MATERIALS AND METHODS
The patients recruited in this study had received pelvic irradiation between January 2012 and October 2013 at Fudan University Shanghai Cancer Center (Shanghai, China). Totally, there were 398 eligible patients during the timespan. However, there were 42 patients whose blood samples were not collected. Thus, this study included 356 rectal cancer patients. The eligible patients were histopathologically confirmed with rectal adenocarcinoma, and other histological types and all metastases to the rectum were excluded. Blood samples of all patients were collected and processed by the Institutional Tissue Bank at Shanghai Cancer Center. Written informed consent was obtained from each patient. This study was approved by the Institutional Review Board of Fudan University Shanghai Cancer Center.
Treatment and Toxicity Evaluation
All patients received pelvic radiation with 6-MV (million volt) X-rays from linear accelerators (Elekta, Stockholm, Sweden; Varian, Palo Alto, CA). The intensity-modulated radiation therapy (IMRT) technique was used in all patients, and the IMRT plans were generated using the inverse planning module. A total dose ranging from 45 to 55 Gy was given with 1.8 or 2 Gy per fraction, 5 days a week. More than half of the patients had undergone pre-operation radiotherapy (Table 1). Over 90% of the patients also received concurrent chemotherapy, which was 5-fluorouracil (5-FU)/capecitabine or combined with oxaliplatin or irinotecan. Monotherapeutic capecitabine and 5-FU were administered at a dose of 825 mg/m2 twice a day by p.o. (per os) and 1000 mg/m2 5 days per week during the course of irradiation, respectively. In the Capecitabine + Oxaliplatin group, patients were administered oxaliplatin at a dose of 50 mg/m2 by 2-hour intravenous infusion once a week, and capecitabine was administered p.o. at 625 mg/m2 bid for 5 days per week. In the Capecitabine + Irinotecan group, irinotecan was administered at 50 to 70 mg/m2 by intravenous infusion once a week. All of the patients, who received surgery in our center, were treated by total mesorectal excision (TME) procedure.
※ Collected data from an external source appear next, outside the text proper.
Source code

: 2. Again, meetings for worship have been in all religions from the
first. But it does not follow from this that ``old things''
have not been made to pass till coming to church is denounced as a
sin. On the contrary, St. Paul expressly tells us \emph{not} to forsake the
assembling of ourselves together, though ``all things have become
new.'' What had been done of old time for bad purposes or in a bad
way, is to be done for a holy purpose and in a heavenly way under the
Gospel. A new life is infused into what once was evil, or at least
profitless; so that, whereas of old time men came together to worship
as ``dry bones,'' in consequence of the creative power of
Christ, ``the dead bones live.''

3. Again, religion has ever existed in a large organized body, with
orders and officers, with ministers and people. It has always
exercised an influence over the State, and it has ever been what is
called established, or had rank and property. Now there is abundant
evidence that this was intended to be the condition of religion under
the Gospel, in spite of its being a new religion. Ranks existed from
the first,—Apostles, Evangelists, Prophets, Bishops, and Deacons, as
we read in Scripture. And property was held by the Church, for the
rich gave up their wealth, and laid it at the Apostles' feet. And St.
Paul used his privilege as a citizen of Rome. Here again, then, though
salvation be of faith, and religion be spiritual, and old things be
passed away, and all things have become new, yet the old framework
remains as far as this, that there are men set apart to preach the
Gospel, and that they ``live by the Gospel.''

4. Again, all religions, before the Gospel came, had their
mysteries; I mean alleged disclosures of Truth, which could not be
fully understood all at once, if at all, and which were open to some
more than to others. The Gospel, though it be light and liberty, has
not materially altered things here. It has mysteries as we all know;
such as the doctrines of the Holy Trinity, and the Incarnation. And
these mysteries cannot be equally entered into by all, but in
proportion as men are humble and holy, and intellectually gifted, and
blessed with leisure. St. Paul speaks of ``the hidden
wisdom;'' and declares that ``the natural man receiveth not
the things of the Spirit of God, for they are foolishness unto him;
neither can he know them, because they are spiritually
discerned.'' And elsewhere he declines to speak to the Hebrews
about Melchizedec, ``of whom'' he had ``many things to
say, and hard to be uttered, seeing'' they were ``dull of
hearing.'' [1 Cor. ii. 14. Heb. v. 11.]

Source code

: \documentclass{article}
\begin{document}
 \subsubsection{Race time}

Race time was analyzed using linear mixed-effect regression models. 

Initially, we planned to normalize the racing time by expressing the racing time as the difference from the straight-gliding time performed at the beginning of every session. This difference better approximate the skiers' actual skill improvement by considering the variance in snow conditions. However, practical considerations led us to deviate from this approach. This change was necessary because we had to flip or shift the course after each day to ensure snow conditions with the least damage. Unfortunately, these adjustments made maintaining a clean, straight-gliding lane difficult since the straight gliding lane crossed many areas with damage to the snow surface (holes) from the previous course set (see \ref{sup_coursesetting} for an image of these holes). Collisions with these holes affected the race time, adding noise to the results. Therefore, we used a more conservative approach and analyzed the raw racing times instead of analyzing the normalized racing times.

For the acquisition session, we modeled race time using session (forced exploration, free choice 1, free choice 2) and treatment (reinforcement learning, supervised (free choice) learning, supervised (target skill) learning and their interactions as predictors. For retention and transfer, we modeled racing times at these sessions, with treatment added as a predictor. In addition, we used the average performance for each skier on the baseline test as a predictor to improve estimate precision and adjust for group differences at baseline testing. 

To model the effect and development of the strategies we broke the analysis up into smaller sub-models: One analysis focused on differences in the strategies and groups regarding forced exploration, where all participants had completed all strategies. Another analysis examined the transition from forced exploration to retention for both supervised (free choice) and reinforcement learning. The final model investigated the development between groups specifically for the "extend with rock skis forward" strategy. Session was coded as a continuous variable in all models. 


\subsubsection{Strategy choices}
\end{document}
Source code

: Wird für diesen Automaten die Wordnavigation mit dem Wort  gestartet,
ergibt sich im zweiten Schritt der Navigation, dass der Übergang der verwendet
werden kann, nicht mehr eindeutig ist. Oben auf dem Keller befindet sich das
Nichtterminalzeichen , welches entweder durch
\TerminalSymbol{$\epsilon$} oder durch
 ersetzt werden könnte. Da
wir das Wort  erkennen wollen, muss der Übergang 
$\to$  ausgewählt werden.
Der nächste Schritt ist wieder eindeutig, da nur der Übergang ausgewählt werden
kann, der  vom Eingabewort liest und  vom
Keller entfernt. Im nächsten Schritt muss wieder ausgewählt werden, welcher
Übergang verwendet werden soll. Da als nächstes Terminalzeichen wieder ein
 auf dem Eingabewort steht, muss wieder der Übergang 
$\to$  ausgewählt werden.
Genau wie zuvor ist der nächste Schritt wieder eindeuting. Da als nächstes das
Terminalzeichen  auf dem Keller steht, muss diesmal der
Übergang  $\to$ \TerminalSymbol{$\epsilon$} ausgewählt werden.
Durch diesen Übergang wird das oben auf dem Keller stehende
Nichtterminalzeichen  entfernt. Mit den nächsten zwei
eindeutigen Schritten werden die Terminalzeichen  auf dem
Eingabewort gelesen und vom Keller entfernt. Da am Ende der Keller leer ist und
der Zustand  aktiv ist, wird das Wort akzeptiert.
Acute adverse events, including gastrointestinal (vomiting, diarrhea and incontinence), dermatitis, and hematologic toxicity were evaluated weekly. The Common Terminology Criteria (CTC) toxicity criteria version 3.0 scale25 was used to score acute adverse events (AEs) as follows: grade 0 means no AE, grade 1 indicates mild AE without the need for therapeutic intervention, grade 2 to 4 suggests AE with the need for therapeutic intervention, and grade 5 represents the most severe toxicity of adverse event-related death. The patients were grouped into 2 subgroups according to the CTC v3.0 score system: grade ≥2 patients were categorized as the case group (obvious toxicity), and grade 0 to 1 patients were categorized as the control group (mild toxicity). Grade 2 was set as a cutoff value because developing grade 2 toxicity was considered to impair quality of the patient's life.26,27 The total toxicity grade indicated the highest toxicity grade among the hematologic toxicity, vomiting, diarrhea, incontinence (anal reaction), and dermatitis.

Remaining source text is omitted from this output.